A lot of the National's favourite actors appear in Hytner's production, led by Simon Russell Beale as Courtly and Fiona Shaw as Lady Gay. In keeping with the rest of the play there's nothing subtle about the performances, and they ham things up to the hilt, but it works perfectly. The foppish, rouged Courtly is the perfect SRB role, while Shaw seems to be having a great time as the guffawing, cigar-smoking, huntin' shootin' and fishin' Gay. They work very well together and in this afternoon's performance dealt as well as possible with what looked like a fairly painful wardrobe malfunction, as Shaw's bracelet got caught in her hair.

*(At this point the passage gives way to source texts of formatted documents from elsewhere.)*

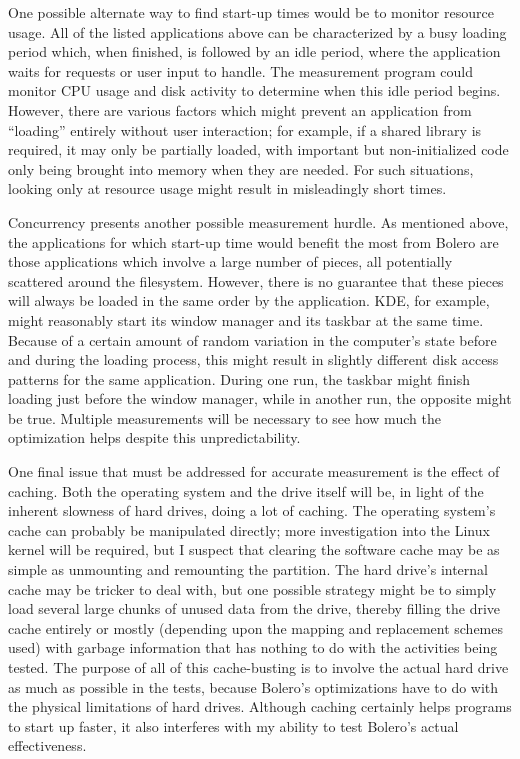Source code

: \documentclass[10pt,twocolumn,letterpaper]{article}
\begin{document}
One possible alternate way to find start-up times would be to monitor resource usage. All of the listed applications
above can be characterized by a busy loading period which, when finished, is followed by an idle period, where
the application waits for requests or user input to handle. The measurement program could monitor CPU usage and disk
activity to determine when this idle period begins. However, there are various factors which might prevent an application from ``loading'' entirely without user interaction; for example, if a shared library is required, it may only be partially loaded, with important but non-initialized code only being brought into memory when they are needed. For such situations, looking only at resource usage might result in misleadingly short times.

Concurrency presents another possible measurement hurdle. As mentioned above, the applications for
which start-up time would benefit the most from Bolero are those applications which involve a
large number of pieces, all potentially scattered around the filesystem. However, there is no guarantee
that these pieces will always be loaded in the same order by the application. KDE, for example, might reasonably start its window manager and its taskbar at the same time. Because of a certain amount of random
variation in the computer's state before and during the loading process, this might result in
slightly different disk access patterns for the same application. During one run, the taskbar might finish loading just before the window manager, while in another run, the opposite might be true. Multiple
measurements will be necessary to see how much the optimization helps despite this unpredictability.

One final issue that must be addressed for accurate measurement is the effect of caching. Both
the operating system and the drive itself will be, in light of the inherent slowness of hard drives,
doing a lot of caching. The operating system's cache can probably be manipulated directly; more
investigation into the Linux kernel will be required, but I suspect that clearing the software
cache may be as simple as unmounting and remounting the partition. The hard drive's internal cache
may be tricker to deal with, but one possible strategy might be to simply load several large chunks of
unused data from the drive, thereby filling the drive cache entirely or mostly (depending upon the mapping
and replacement schemes used) with garbage information that has nothing to do with the activities being tested.
The purpose of all of this cache-busting is to involve the actual hard drive as much as possible
in the tests, because Bolero's optimizations have to do with the physical limitations of hard drives. Although caching certainly helps programs to start up faster, it also interferes with my ability to test Bolero's actual effectiveness.
\end{document}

Beale tried to help dislodge it but couldn't manage it, and fortunately they were just about due to go offstage, which Shaw had to do with her wrist stuck to her head.
The rest of the cast are excellent as well though, and in fact almost everyone has a moment when you think "He's stolen the show... oh wait, she's stolen the show..." Paul Ready and Michelle Terry play off each other well as the young couple, whileplays Gay's doddery old husband Adolphus Spanker with every bit as much comic timing as he ever had. Matt Cross gets some good moments as Richard Dazzle, a London wide-boy who's in the middle of the action despite nobody being quite sure who the hell he is, and in the smallish role of Cool, Sir Harcourt's supernaturally laid-back valet, Nick Sampson opens the show to huge laughs, which keep coming throughout. Along with some funny lines there's a mounting feeling of glorious sillyness, and something as simple as Beale's reaction to Ready removing his glasses is one of the funniest moments in the show. There's also some clever toying with audience expectation: Not just with a few modern touches added to the text by England People Very Nice writer Richard Bean, but also with one running joke I was initially surprised to see retained on the basis that it's racially dodgy; in fact for its eventual punchline Hytner throws in a very clever curveball. This was my present to my Mum for her birthday this year, and luckily it looks like I chose well, she absolutely loved it and particularly Shaw's performance. For sheer amount of big laughs this has to be one of the top shows in London at the moment.
London Assurance by Dion Boucicault is booking until the 2nd of June at the National Theatre's Olivier.